Is DGL compatible with DDP (Distributed Data Parallel)?

Hi,

I am new to using GNNs. I already have a working code base with DDP and was hoping I could re-use it. I was wondering

  1. if DGL was compatible with pytroch’s DDP (Distributed Data Parallel).
  2. if it was better to use DGL’s native distributed API? (e.g. if there is something subtle I should know before trying to mix pytorch’s DDP and dgl but instead there is a good reason to use DGL’s distributed code)
  3. is there any example code for DGL + DDP?

Thanks for the feedback!

this code uses DDP: Chapter 7: Distributed Training — DGL 0.6.1 documentation

import dgl
import torch as th

dgl.distributed.initialize('ip_config.txt')
th.distributed.init_process_group(backend='gloo')
g = dgl.distributed.DistGraph('graph_name', 'part_config.json')
pb = g.get_partition_book()
train_nid = dgl.distributed.node_split(g.ndata['train_mask'], pb, force_even=True)


# Create sampler
sampler = NeighborSampler(g, [10,25],
                          dgl.distributed.sample_neighbors,
                          device)

dataloader = DistDataLoader(
    dataset=train_nid.numpy(),
    batch_size=batch_size,
    collate_fn=sampler.sample_blocks,
    shuffle=True,
    drop_last=False)

# Define model and optimizer
model = SAGE(in_feats, num_hidden, n_classes, num_layers, F.relu, dropout)
model = th.nn.parallel.DistributedDataParallel(model)
loss_fcn = nn.CrossEntropyLoss()
optimizer = optim.Adam(model.parameters(), lr=args.lr)

# training loop
for epoch in range(args.num_epochs):
    for step, blocks in enumerate(dataloader):
        batch_inputs, batch_labels = load_subtensor(g, blocks[0].srcdata[dgl.NID],
                                                    blocks[-1].dstdata[dgl.NID])
        batch_pred = model(blocks, batch_inputs)
        loss = loss_fcn(batch_pred, batch_labels)
        optimizer.zero_grad()
        loss.backward()
        optimizer.step()

from link

As far as I know,
Q1’s answer is yes. Here is a single-node multi-gpus demo:dgl/train_sampling_multi_gpu.py at master · dmlc/dgl · GitHub, and It is easy to expand to multi-nodes and multi-gpus.

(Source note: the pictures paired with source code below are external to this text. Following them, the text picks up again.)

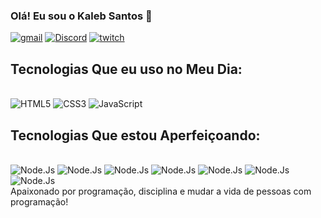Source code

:
### Olá! Eu sou o Kaleb Santos 🖖

[![gmail](https://img.shields.io/badge/Gmail-D14836?style=for-the-badge&logo=gmail&logoColor=white)](https://www.gmail.com)
[![Discord](https://img.shields.io/badge/Discord-7289DA?style=for-the-badge&logo=discord&logoColor=white)](https://discord.gg/UWedkYaf)
[![twitch](https://img.shields.io/badge/Twitch-9146FF?style=for-the-badge&logo=twitch&logoColor=white)](https://www.twitch.tv/kalebzaki)

## Tecnologias Que eu uso no Meu Dia:   

<div style="display: inline_block"><br>
<img alt="HTML5" src="https://img.shields.io/badge/HTML5-E34F26?style=for-the-badge&logo=html5&logoColor=white"/>
<img alt="CSS3" src="https://img.shields.io/badge/CSS3-1572B6?style=for-the-badge&logo=css3&logoColor=white"/>
<img alt="JavaScript" src="https://img.shields.io/badge/JavaScript-323330?style=for-the-badge&logo=javascript&logoColor=F7DF1E"/>

  

</div>

## Tecnologias Que estou Aperfeiçoando:   

<div style="display: inline_block"><br>
<img alt="Node.Js" src="https://img.shields.io/badge/Node.js-43853D?style=for-the-badge&logo=node.js&logoColor=white"/>
  <img alt="Node.Js" src="https://img.shields.io/badge/Sass-CC6699?style=for-the-badge&logo=sass&logoColor=white"/>
    <img alt="Node.Js" src="https://img.shields.io/badge/React-20232A?style=for-the-badge&logo=react&logoColor=61DAFB"/>
    <img alt="Node.Js" src="https://img.shields.io/badge/Angular-DD0031?style=for-the-badge&logo=angular&logoColor=white"/>
    <img alt="Node.Js" src="https://img.shields.io/badge/Bootstrap-563D7C?style=for-the-badge&logo=bootstrap&logoColor=white"/>
      <img alt="Node.Js" src="https://img.shields.io/badge/TypeScript-007ACC?style=for-the-badge&logo=typescript&logoColor=white"/>
    <img alt="Node.Js" src="https://img.shields.io/badge/Java-ED8B00?style=for-the-badge&logo=openjdk&logoColor=white"/>
  
</div>
Apaixonado por programação, disciplina e mudar a vida de pessoas com programação!
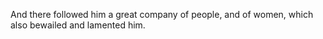 And there followed him a great company of people, and of women, which also bewailed and lamented him.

But there is a problem with the above example, that is, each node needs to read the full graph. DistDGL mainly solves this problem, which means that each node only needs to process a part of the full graph(by graph partition)(The details should be in the relevant documents and the paper).

Therefore, the answer to Q2 should be, if your data is very large and one node can not fit, you need to use DistDGL. If your data is not particularly large, training with data that reads the full graph for each node may be faster(Because there is no need to pull data from other nodes through the network).

2 Likes

This topic was automatically closed 30 days after the last reply. New replies are no longer allowed.